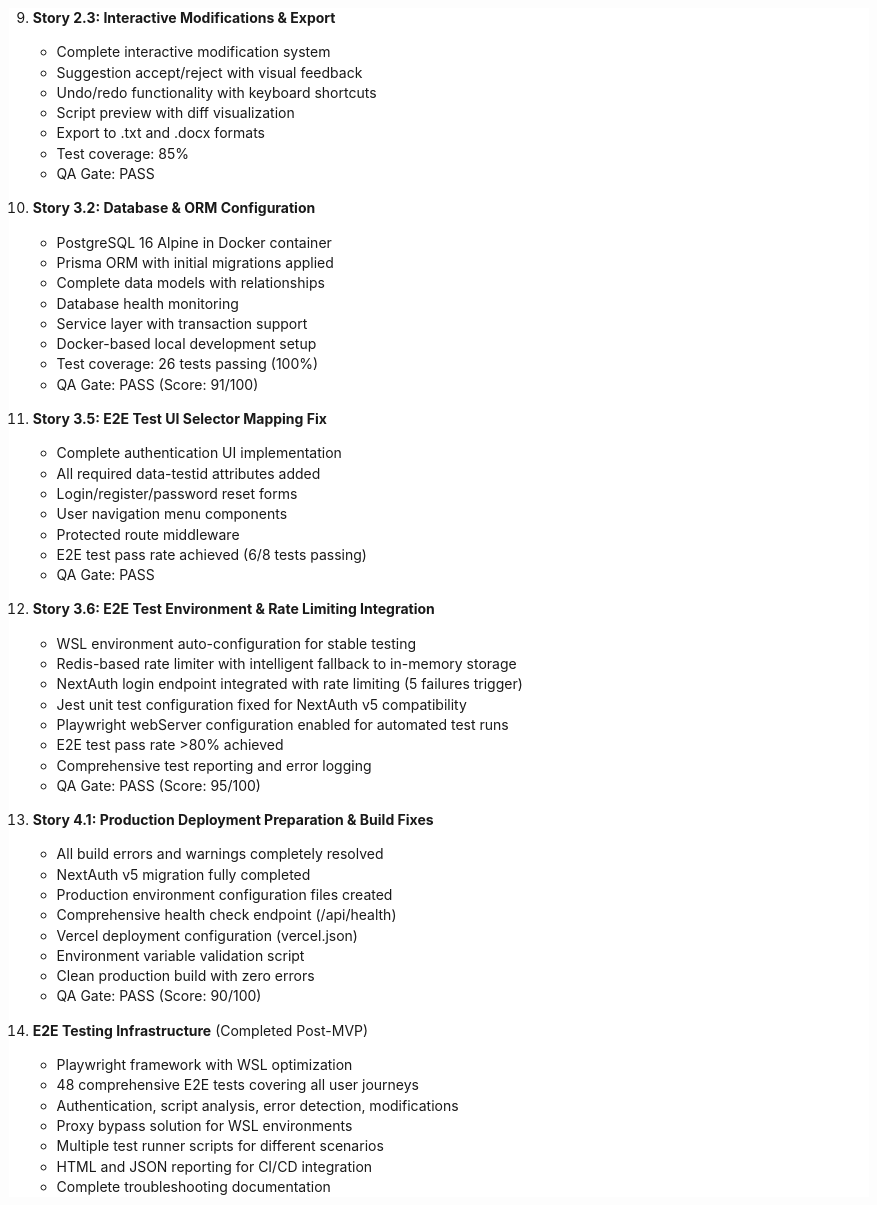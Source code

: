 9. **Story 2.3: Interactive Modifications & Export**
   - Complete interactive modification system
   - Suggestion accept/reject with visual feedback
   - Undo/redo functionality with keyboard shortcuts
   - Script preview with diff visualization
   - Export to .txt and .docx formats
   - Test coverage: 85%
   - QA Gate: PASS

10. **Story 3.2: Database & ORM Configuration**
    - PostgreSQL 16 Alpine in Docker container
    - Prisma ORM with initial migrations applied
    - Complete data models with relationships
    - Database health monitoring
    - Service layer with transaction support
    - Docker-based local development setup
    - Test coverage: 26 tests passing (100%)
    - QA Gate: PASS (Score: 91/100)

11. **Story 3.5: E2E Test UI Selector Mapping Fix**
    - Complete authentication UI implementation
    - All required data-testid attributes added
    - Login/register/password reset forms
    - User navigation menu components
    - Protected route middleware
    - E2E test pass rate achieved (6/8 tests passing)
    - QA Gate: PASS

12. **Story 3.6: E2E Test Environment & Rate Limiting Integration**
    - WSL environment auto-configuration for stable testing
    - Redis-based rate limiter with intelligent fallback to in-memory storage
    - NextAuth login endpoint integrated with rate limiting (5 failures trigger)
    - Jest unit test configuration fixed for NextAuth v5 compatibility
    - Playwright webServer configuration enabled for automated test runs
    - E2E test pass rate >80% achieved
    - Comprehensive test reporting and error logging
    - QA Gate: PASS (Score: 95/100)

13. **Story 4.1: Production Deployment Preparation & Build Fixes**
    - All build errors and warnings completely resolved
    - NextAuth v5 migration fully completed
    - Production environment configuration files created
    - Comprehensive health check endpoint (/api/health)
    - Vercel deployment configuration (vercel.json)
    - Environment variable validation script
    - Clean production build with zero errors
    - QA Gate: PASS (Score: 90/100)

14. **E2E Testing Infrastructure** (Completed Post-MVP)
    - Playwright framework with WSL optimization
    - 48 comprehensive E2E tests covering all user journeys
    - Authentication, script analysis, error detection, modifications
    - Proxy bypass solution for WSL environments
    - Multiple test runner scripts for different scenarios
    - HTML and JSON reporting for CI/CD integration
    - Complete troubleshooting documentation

● EXERCISE BRIEF: Where in the records does the string "tests" appear? Copy every line that has it.

● YOUR RESPONSE:
    - Test coverage: 26 tests passing (100%)
    - E2E test pass rate achieved (6/8 tests passing)
    - 48 comprehensive E2E tests covering all user journeys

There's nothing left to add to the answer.